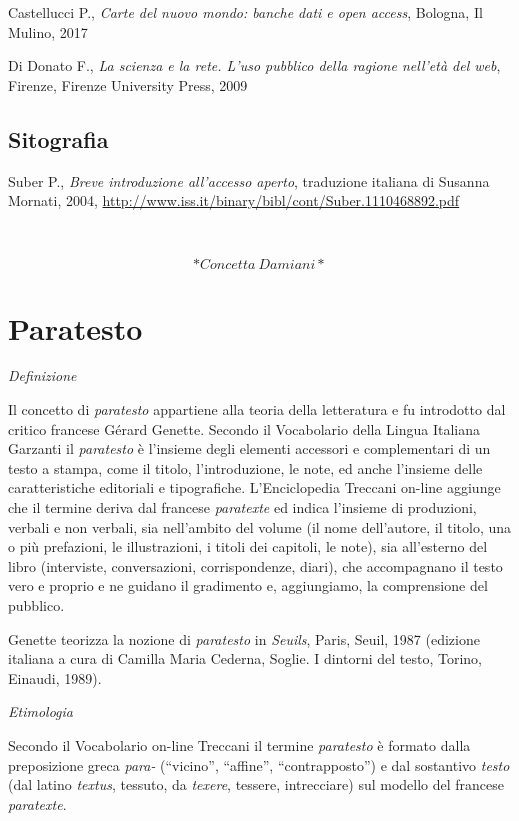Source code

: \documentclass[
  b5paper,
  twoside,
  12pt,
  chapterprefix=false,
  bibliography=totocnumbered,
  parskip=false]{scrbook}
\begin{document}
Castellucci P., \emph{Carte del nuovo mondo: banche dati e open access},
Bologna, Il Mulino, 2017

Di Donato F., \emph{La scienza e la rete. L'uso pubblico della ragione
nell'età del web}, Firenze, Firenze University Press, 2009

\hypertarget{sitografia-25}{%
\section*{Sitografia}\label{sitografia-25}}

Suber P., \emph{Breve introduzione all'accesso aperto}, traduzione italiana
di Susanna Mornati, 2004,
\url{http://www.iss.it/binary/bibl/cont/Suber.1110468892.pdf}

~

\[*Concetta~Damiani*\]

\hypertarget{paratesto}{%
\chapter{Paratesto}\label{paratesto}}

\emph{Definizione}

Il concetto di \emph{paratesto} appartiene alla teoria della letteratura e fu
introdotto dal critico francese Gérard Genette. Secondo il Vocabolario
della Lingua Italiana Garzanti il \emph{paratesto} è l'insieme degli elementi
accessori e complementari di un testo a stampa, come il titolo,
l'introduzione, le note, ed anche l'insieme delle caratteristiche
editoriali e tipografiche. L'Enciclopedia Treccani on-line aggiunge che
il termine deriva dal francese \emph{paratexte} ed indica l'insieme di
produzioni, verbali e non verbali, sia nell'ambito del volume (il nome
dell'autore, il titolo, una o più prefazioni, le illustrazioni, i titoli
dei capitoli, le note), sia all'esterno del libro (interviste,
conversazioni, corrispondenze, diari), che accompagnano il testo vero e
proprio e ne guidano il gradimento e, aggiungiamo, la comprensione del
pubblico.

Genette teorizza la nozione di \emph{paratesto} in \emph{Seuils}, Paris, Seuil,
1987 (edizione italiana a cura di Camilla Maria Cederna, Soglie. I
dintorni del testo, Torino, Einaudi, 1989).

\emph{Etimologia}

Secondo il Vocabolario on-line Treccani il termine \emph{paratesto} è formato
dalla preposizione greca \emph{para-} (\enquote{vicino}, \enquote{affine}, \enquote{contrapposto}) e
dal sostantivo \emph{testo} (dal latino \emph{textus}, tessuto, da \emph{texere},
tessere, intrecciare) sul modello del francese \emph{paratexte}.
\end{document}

___

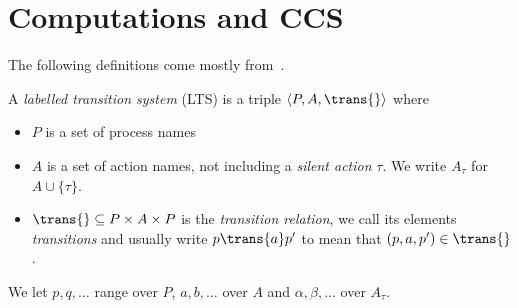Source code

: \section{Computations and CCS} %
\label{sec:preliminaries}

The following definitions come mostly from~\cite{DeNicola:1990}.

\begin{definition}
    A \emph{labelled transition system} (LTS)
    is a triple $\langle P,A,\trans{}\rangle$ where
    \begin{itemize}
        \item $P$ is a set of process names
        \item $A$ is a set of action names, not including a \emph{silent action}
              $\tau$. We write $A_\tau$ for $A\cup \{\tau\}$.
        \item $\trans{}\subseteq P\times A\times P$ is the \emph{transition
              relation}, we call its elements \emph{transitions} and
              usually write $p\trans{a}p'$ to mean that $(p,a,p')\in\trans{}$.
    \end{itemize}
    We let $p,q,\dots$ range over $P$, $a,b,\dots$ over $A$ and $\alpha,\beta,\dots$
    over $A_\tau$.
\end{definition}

___

• **What the exercise asks**:
Would you report every line of the entries above containing the word "section"?

• **Exercise result**:
\section*{Sitografia}\label{sitografia-25}}
: \section{Computations and CCS} %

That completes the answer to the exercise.